(Stored data entries)
++++++++++
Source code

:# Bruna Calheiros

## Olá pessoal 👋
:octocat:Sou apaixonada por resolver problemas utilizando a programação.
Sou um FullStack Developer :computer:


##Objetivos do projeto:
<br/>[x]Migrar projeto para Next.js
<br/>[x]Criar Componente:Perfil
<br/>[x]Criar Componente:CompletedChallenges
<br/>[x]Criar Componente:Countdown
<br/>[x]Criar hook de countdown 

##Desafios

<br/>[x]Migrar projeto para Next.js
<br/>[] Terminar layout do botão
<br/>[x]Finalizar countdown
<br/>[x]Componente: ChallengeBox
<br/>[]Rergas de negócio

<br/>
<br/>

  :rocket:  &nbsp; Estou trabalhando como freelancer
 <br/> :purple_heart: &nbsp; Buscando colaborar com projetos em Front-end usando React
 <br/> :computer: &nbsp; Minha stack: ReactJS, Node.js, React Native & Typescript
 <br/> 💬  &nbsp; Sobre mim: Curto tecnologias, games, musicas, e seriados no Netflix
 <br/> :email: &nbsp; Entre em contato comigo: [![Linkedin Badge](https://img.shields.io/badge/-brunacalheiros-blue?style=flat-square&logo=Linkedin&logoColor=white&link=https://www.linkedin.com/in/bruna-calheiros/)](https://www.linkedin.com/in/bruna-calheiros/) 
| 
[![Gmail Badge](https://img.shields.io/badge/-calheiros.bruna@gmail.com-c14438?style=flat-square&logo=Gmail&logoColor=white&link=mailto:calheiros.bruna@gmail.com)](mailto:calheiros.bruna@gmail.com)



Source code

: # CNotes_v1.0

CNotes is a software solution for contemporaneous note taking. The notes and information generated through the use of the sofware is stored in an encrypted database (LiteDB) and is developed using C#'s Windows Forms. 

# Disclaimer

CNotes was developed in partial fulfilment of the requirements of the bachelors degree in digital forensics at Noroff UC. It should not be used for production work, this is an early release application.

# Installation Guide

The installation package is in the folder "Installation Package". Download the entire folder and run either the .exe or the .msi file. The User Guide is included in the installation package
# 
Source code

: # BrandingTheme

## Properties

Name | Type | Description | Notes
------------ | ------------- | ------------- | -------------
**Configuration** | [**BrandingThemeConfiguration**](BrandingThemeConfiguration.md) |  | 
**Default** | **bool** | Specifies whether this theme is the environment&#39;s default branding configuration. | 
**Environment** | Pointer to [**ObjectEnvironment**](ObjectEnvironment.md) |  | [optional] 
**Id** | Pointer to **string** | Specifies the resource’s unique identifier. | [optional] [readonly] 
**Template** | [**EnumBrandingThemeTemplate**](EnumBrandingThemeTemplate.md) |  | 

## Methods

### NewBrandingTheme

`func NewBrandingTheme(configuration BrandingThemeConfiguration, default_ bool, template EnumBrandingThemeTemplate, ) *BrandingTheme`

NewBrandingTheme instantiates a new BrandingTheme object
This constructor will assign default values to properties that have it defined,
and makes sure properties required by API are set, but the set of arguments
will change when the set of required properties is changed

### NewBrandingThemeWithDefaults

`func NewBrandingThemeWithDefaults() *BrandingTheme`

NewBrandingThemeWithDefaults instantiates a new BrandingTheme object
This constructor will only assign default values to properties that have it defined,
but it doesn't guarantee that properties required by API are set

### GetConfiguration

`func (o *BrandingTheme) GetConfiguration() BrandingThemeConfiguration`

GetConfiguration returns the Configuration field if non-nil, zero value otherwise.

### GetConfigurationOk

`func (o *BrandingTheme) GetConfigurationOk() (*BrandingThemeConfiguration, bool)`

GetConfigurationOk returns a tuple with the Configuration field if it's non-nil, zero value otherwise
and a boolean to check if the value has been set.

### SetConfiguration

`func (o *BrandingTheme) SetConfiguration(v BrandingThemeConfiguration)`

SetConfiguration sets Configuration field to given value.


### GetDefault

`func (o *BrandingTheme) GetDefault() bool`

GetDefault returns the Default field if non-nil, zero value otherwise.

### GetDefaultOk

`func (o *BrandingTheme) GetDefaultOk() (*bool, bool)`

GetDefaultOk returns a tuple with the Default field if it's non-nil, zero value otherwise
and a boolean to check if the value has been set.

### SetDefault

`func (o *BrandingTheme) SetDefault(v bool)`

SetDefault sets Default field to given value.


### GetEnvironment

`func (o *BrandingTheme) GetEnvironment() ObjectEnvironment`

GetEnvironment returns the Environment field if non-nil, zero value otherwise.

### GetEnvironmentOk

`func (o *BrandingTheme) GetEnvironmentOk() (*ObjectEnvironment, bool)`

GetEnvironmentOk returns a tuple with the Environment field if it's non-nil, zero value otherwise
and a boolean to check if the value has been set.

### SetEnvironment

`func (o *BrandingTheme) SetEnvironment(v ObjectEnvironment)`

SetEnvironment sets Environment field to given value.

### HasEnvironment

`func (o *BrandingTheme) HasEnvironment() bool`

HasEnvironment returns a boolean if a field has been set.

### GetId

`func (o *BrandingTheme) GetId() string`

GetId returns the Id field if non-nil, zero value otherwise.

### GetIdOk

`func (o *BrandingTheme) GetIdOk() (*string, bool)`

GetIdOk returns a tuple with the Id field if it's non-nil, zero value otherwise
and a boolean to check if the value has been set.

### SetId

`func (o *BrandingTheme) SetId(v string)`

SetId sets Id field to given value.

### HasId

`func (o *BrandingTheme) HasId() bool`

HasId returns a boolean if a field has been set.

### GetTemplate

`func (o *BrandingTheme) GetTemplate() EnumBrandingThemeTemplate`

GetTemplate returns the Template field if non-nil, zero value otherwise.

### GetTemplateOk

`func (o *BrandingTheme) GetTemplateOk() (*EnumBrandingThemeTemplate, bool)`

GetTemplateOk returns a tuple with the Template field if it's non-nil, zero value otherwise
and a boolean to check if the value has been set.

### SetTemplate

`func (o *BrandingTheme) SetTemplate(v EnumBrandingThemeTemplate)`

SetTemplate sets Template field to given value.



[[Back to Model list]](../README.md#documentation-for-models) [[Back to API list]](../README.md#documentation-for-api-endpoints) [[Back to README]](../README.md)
++++++++++
> **Your goal**: For the data above, count every line in which the string "SetConfiguration" appears, and answer with the count only.

> **Response area**: 3